My father’s point, or so it seemed to me at the time, was that I would end up costing myself money that I might not have to spend. I couldn’t see it. I signed up for shop class at my small-town high school because it seemed like the thing to do, but it bored the daylights out of me. Besides, I thought, this isn’t useful for the kind of vocation and life I have planned for myself.

As it turned out, for most of my ca reer I’ve made more money than my father ever did, and it’s never been a hassle to pay for repairs (though my dad is the kind of man who would fix his own busted stuff even if he were a millionaire, as a matter of personal pride). In recent years, however, I’ve come to understand that what Daddy really meant was that I would feel less of a man if I outsourced out home repair to other men. I confess that I’ve come to understand in recent years what he meant. There’s nothing quite like the shroud of emasculating guilt that settles over me when a man who doesn’t have the education I have and haven’t read the books that I’ve read comes into my house and does things that I cannot do for myself. It doesn’t matter that I have the money to pay for this. As my old man would say, it’s the principle of the thing.
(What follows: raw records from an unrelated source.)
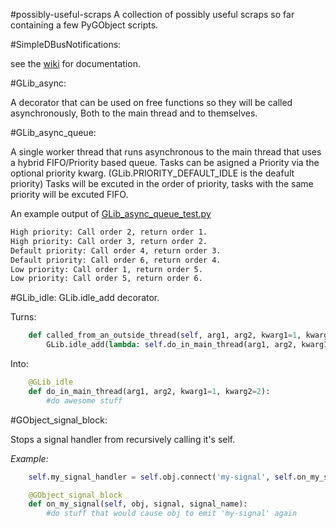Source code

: #possibly-useful-scraps
A collection of possibly useful scraps so far containing a few PyGObject scripts.

#SimpleDBusNotifications:

see the [wiki](https://github.com/JasonLG1979/possibly-useful-scraps/wiki/SimpleDBusNotifications) for documentation.

#GLib_async:

A decorator that can be used on free functions so they will be called asynchronously, Both to the main thread and to themselves.

#GLib_async_queue:

A single worker thread that runs asynchronous to the main thread that uses a hybrid FIFO/Priority based queue. Tasks can be asigned a Priority via the optional priority kwarg. (GLib.PRIORITY_DEFAULT_IDLE is the deafult priority) Tasks will be excuted in the order of priority, tasks with the same priority will be excuted FIFO.

An example output of [GLib_async_queue_test.py](https://github.com/JasonLG1979/possibly-useful-scraps/blob/master/GLib_async_queue_test.py)

```bash
High priority: Call order 2, return order 1.
High priority: Call order 3, return order 2.
Default priority: Call order 4, return order 3.
Default priority: Call order 6, return order 4.
Low priority: Call order 1, return order 5.
Low priority: Call order 5, return order 6.
```

#GLib_idle:
GLib.idle_add decorator.

Turns:
```python
    def called_from_an_outside_thread(self, arg1, arg2, kwarg1=1, kwarg2=2):
        GLib.idle_add(lambda: self.do_in_main_thread(arg1, arg2, kwarg1=1, kwarg2=2)))
```

Into:
```python
    @GLib_idle
    def do_in_main_thread(arg1, arg2, kwarg1=1, kwarg2=2):
        #do awesome stuff
```

#GObject_signal_block:

Stops a signal handler from recursively calling it's self.

<i>Example:</i>
```python
    self.my_signal_handler = self.obj.connect('my-signal', self.on_my_signal, 'my-signal')

    @GObject_signal_block
    def on_my_signal(self, obj, signal, signal_name):
        #do stuff that would cause obj to emit 'my-signal' again
```

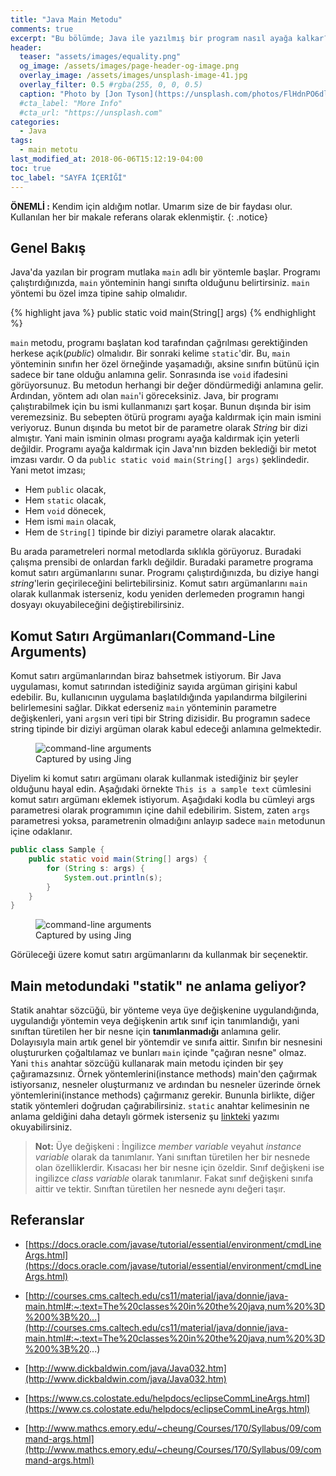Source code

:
 ```yaml
---
title: "Java Main Metodu"
comments: true
excerpt: "Bu bölümde; Java ile yazılmış bir program nasıl ayağa kalkar? Programı ayağa kaldıracak metot için gerekli asgari şartlar nelerdir? gibi soruları cevaplamaya çalışacağız"
header:
  teaser: "assets/images/equality.png"
  og_image: /assets/images/page-header-og-image.png
  overlay_image: /assets/images/unsplash-image-41.jpg
  overlay_filter: 0.5 #rgba(255, 0, 0, 0.5)
  caption: "Photo by [Jon Tyson](https://unsplash.com/photos/FlHdnPO6dlw) on Unsplash"
  #cta_label: "More Info"
  #cta_url: "https://unsplash.com"
categories:
  - Java
tags:
  - main metotu
last_modified_at: 2018-06-06T15:12:19-04:00
toc: true
toc_label: "SAYFA İÇERİĞİ"
---
```




**ÖNEMLİ :** Kendim için aldığım notlar. Umarım size de bir faydası olur. Kullanılan her bir makale referans olarak eklenmiştir.
{: .notice}

## Genel Bakış

Java'da yazılan bir program mutlaka ``main`` adlı bir yöntemle başlar. Programı çalıştırdığınızda, ``main`` yönteminin hangi sınıfta olduğunu belirtirsiniz. ``main`` yöntemi bu özel imza tipine sahip olmalıdır.

{% highlight java %}
public static void main(String[] args)
{% endhighlight %}

``main`` metodu, programı başlatan kod tarafından çağrılması gerektiğinden herkese açık(*public*) olmalıdır. Bir sonraki kelime ``static``'dir. Bu, ``main`` yönteminin sınıfın her özel örneğinde yaşamadığı, aksine sınıfın bütünü için sadece bir tane olduğu anlamına gelir. Sonrasında ise ``void`` ifadesini görüyorsunuz. Bu metodun herhangi bir değer döndürmediği anlamına gelir. Ardından, yöntem adı olan ``main``'i göreceksiniz. Java, bir programı çalıştırabilmek için bu ismi kullanmanızı şart koşar. Bunun dışında bir isim veremezsiniz. Bu sebepten ötürü programı ayağa kaldırmak için main ismini veriyoruz. Bunun dışında bu metot bir de parametre olarak *String* bir dizi almıştır. Yani main isminin olması programı ayağa kaldırmak için yeterli değildir. Programı ayağa kaldırmak için Java'nın bizden beklediği bir metot imzası vardır. O da ``public static void main(String[] args)`` şeklindedir. Yani metot imzası;

* Hem ``public`` olacak,
* Hem ``static`` olacak,
* Hem ``void`` dönecek,
* Hem ismi ``main`` olacak,
* Hem de ``String[]`` tipinde bir diziyi parametre olarak alacaktır.

Bu arada parametreleri normal metodlarda sıklıkla görüyoruz. Buradaki çalışma prensibi de onlardan farklı değildir. Buradaki parametre programa komut satırı argümanlarını sunar. Programı çalıştırdığınızda, bu diziye hangi *string*'lerin geçirileceğini belirtebilirsiniz. Komut satırı argümanlarını ``main`` olarak kullanmak isterseniz, kodu yeniden derlemeden programın hangi dosyayı okuyabileceğini değiştirebilirsiniz.

<!-- Kod, ilk ``string``'i içeri alınan argüman dizisinden çıkarmak için sıfırda "args" kullanır. -->

## Komut Satırı Argümanları(Command-Line Arguments)
Komut satırı argümanlarından biraz bahsetmek istiyorum. Bir Java uygulaması, komut satırından istediğiniz sayıda argüman girişini kabul edebilir. Bu, kullanıcının uygulama başlatıldığında yapılandırma bilgilerini belirlemesini sağlar. Dikkat ederseniz ``main`` yönteminin parametre değişkenleri, yani ``args``ın veri tipi bir String dizisidir. Bu programın sadece string tipinde bir diziyi argüman olarak kabul edeceği anlamına gelmektedir.

<figure style="width: 650px" class="align-center">
  <img src="{{ site.url }}{{ site.baseurl }}/assets/images/2018-06-08-Java-main-method/args.png" alt="command-line arguments">
  <figcaption>Captured by using Jing</figcaption>
</figure>

Diyelim ki komut satırı argümanı olarak kullanmak istediğiniz bir şeyler olduğunu hayal edin. Aşağıdaki örnekte ``This is a sample text``  cümlesini komut satırı argümanı eklemek istiyorum. Aşağıdaki kodla bu cümleyi args parametresi olarak programımın içine dahil edebilirim. Sistem, zaten ``args`` parametresi yoksa, parametrenin olmadığını anlayıp sadece ``main`` metodunun içine odaklanır.

``` java
public class Sample {
    public static void main(String[] args) {
        for (String s: args) {
            System.out.println(s);
        }
    }
}
```

<figure style="width: 650px" class="align-center">
  <img src="{{ site.url }}{{ site.baseurl }}/assets/images/2018-06-08-Java-main-method/result.png" alt="command-line arguments">
  <figcaption>Captured by using Jing</figcaption>
</figure>

Görüleceği üzere komut satırı argümanlarını da kullanmak bir seçenektir.


## Main metodundaki "statik" ne anlama geliyor?
Statik anahtar sözcüğü, bir yönteme veya üye değişkenine uygulandığında, uygulandığı yöntemin veya değişkenin artık sınıf için tanımlandığı, yani sınıftan türetilen her bir nesne için **tanımlanmadığı** anlamına gelir. Dolayısıyla main artık genel bir yöntemdir ve sınıfa aittir. Sınıfın bir nesnesini oluştururken çoğaltılamaz ve bunları ``main`` içinde "çağıran nesne" olmaz. Yani ``this`` anahtar sözcüğü kullanarak main metodu içinden bir şey çağıramazsınız. Örnek yöntemlerini(instance methods) main'den çağırmak istiyorsanız, nesneler oluşturmanız ve ardından bu nesneler üzerinde örnek yöntemlerini(instance methods) çağırmanız gerekir. Bununla birlikte, diğer statik yöntemleri doğrudan çağırabilirsiniz. ``static`` anahtar kelimesinin ne anlama geldiğini daha detaylı görmek isterseniz şu [linkteki](/java/Java-static-method/) yazımı okuyabilirsiniz.


> **Not:** Üye değişkeni : İngilizce *member variable* veyahut *instance variable* olarak da tanımlanır. Yani sınıftan türetilen her bir nesnede olan özelliklerdir. Kısacası her bir nesne için özeldir. Sınıf değişkeni ise ingilizce *class variable* olarak tanımlanır. Fakat sınıf değişkeni sınıfa aittir ve tektir. Sınıftan türetilen her nesnede aynı değeri taşır.

## Referanslar

* [https://docs.oracle.com/javase/tutorial/essential/environment/cmdLineArgs.html](https://docs.oracle.com/javase/tutorial/essential/environment/cmdLineArgs.html)
* [http://courses.cms.caltech.edu/cs11/material/java/donnie/java-main.html#:~:text=The%20classes%20in%20the%20java,num%20%3D%200%3B%20...](http://courses.cms.caltech.edu/cs11/material/java/donnie/java-main.html#:~:text=The%20classes%20in%20the%20java,num%20%3D%200%3B%20...)

* [http://www.dickbaldwin.com/java/Java032.htm](http://www.dickbaldwin.com/java/Java032.htm)
* [https://www.cs.colostate.edu/helpdocs/eclipseCommLineArgs.html](https://www.cs.colostate.edu/helpdocs/eclipseCommLineArgs.html)
* [http://www.mathcs.emory.edu/~cheung/Courses/170/Syllabus/09/command-args.html](http://www.mathcs.emory.edu/~cheung/Courses/170/Syllabus/09/command-args.html)

<!-- reference : 126.5-71/69.5 ref25 -->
Nevertheless, you don’t see me picking up any do-it-yourself books these days. Home and auto repair seems so … alien to me. You might as well ask me to translate Serbo-Croatian verse. Look, I have a guilty conscience about this, but I know that if I tried to do anything more than the most basic job myself, I’d likely botch it, and not only have to call the repairman anyway, but=2 0also feel doubly like a schlemiel, having made the attempt and failed. OK, so I’m a neurotic about this stuff. I can read Matthew Crawford, and know in my bones that he’s right – but it hasn’t changed my behavior. It’s as if I’ve decided it was too late for me. Maybe it is too late for me. Or maybe that’s what I tell myself to avoid an unpleasant task.
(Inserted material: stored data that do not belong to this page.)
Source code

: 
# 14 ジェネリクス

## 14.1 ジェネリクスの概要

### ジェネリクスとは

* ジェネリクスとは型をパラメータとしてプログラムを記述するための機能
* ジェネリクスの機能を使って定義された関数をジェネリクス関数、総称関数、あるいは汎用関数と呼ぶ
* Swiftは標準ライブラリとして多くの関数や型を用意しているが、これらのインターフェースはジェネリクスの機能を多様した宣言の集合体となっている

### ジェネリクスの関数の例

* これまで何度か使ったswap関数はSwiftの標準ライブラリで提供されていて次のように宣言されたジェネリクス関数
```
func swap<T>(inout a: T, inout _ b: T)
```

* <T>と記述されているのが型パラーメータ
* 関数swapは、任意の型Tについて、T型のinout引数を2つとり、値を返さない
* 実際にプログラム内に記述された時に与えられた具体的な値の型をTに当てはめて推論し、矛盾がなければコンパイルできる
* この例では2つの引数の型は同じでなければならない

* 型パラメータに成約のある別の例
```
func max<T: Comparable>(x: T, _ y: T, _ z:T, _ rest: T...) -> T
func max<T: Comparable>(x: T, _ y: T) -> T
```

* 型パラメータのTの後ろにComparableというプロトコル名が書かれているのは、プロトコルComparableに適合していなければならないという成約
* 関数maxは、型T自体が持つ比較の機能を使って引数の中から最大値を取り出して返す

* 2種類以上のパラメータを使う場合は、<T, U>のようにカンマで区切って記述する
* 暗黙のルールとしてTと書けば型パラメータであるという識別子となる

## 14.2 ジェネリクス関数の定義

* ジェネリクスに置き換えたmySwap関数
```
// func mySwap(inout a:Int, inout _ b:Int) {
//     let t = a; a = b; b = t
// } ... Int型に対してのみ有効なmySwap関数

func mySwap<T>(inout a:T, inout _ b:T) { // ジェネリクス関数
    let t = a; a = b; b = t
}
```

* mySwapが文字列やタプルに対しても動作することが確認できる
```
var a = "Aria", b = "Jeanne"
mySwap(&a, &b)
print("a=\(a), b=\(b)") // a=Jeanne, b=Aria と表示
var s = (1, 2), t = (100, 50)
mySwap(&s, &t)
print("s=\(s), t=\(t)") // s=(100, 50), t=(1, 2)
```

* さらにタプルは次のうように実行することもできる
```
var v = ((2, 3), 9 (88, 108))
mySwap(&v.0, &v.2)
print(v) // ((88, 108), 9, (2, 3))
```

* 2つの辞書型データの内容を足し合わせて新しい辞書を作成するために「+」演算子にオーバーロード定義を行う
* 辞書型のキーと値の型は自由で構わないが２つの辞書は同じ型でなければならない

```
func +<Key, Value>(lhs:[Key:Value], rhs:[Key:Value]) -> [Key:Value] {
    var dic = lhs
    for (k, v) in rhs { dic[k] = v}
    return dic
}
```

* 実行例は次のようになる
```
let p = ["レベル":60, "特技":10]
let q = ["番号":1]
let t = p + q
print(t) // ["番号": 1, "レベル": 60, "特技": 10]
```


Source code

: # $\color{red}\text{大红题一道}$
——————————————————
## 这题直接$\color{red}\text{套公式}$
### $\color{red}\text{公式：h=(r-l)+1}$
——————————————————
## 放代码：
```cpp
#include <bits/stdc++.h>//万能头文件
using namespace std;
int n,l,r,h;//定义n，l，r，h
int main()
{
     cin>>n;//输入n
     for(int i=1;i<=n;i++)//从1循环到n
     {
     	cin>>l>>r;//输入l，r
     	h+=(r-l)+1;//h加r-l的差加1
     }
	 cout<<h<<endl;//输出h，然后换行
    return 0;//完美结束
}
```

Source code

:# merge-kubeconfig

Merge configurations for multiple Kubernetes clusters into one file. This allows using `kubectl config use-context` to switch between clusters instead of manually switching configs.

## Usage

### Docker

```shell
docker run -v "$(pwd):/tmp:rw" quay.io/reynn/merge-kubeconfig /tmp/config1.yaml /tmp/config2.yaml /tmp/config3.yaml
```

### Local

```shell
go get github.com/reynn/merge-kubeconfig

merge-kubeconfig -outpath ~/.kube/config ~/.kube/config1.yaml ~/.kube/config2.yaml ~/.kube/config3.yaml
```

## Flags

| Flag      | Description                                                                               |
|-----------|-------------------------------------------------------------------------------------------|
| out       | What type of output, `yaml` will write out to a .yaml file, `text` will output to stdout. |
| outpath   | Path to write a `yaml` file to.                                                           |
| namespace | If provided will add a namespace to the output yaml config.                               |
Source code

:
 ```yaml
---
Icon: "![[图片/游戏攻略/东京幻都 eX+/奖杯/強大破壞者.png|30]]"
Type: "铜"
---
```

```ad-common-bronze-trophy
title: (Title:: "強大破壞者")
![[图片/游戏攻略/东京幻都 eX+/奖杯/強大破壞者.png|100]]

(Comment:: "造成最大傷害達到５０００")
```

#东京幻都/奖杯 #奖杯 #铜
And yet, as I was reading the book, unable to relate to Crawford’s love for mechanical things, it finally clicked that I have taught myself a useful skill, one that fulfills me in much the same way that Crawford’s motorcycle repair does him: cooking.

Neither my mother nor my father taught me to cook. I taught myself, in part because I got sick of eating out every night as a bachelor, but also because it interested me. I love to eat, and to eat well. I became enamored of how a kitchen alchemist uses genius, matter and heat to turn raw ingredients into what I consider to be high art. I dabbled in home cooking as a single man, and after I married, both my non-cook wife and I threw ourselves into it wholeheartedly. We read cooking magazines and cookbooks constantly. We shopped together for food, and cooked together too in our tiny Manhattan kitchen. We had some triumphs. We had more failures. In the years since, we’ve bettered our average.
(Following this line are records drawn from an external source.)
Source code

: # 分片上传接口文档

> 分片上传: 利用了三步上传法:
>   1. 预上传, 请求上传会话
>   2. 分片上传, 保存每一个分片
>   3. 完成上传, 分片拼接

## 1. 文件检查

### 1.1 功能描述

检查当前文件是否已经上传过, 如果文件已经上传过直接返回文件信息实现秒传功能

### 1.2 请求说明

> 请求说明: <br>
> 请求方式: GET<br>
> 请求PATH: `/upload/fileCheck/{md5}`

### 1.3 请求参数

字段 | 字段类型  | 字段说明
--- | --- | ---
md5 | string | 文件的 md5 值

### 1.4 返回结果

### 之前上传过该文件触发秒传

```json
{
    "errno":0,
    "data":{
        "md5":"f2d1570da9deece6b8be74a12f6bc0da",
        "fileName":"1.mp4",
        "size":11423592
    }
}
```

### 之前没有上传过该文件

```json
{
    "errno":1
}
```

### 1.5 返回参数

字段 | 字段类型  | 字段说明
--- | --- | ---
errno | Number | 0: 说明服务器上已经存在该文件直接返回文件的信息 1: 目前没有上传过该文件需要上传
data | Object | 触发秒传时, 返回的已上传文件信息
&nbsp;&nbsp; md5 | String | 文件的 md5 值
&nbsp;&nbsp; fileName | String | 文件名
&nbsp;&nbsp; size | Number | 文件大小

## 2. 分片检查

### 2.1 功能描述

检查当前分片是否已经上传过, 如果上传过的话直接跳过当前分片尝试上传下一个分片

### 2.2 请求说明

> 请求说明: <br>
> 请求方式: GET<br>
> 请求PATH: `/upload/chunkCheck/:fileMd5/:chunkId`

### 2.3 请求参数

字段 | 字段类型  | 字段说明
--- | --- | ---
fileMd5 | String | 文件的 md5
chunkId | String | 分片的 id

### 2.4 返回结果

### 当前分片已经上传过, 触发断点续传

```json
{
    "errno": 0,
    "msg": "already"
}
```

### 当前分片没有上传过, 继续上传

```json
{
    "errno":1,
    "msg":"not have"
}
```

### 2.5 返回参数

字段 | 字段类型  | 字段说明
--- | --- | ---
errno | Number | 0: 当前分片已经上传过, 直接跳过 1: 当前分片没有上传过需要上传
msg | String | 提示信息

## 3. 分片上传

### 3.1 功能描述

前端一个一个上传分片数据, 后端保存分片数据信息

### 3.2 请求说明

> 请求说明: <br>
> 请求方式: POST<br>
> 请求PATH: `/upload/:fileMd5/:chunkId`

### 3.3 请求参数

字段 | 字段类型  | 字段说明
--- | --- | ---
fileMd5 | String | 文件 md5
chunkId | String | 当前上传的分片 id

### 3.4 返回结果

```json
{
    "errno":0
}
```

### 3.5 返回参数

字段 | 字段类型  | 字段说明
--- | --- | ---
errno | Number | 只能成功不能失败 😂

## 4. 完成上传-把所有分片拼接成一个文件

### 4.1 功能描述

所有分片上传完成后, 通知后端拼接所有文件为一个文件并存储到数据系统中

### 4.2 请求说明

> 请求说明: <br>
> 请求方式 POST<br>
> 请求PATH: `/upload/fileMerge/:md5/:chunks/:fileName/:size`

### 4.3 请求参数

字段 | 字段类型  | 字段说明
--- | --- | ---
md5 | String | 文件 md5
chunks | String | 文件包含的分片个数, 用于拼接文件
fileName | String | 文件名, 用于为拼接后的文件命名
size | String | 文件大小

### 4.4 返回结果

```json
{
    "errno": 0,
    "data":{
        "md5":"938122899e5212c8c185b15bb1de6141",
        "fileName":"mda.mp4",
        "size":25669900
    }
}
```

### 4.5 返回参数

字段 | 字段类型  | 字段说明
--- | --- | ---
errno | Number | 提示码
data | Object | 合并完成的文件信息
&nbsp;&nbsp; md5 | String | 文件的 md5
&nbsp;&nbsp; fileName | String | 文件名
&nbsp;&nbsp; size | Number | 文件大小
Now, on the weekends, nothing gives me more pleasure than cooking. It’s not labor for me; it’s therapy. More to the Crawfordian point, making a gumbo, a pot roast or what have you gives me satisfaction that I simply cannot have from my fulltime writing. Writing is abstract; nothing is more real than dinner. I never know if my prose is any damn good, but there’s no denying that what comes out of my kitchen is first-rate. There is craftsmanship there, and by now, I’ve learned how to make some things without having to consult the cookbook. It has become second nature to me. At the risk of being too high and mighty, I’ve come to appreciate the sacramental nature of being a home cook, and mastering the craft of doing something hard to produce something worthwhile, that nourishes the body and, through the pleasure and conviviality it occasions, the soul.

I’ve come to see people who do not cook in the same way I suspect my father sees me with regard to my mechanical failures: as people who are missing out on something that makes them more fully human. Cooking – that is, making your own food (and even growing your own food; my wife has graduated to urban agrarianism) – is not easy, but it is rewarding beyond my ability to convey adequately. Yes, I have the money to buy pre-packaged and prepared food. But why would I? Yes, it’s easy. Yes, it’s convenient. But what do we miss by embracing comfort and ease uncritically?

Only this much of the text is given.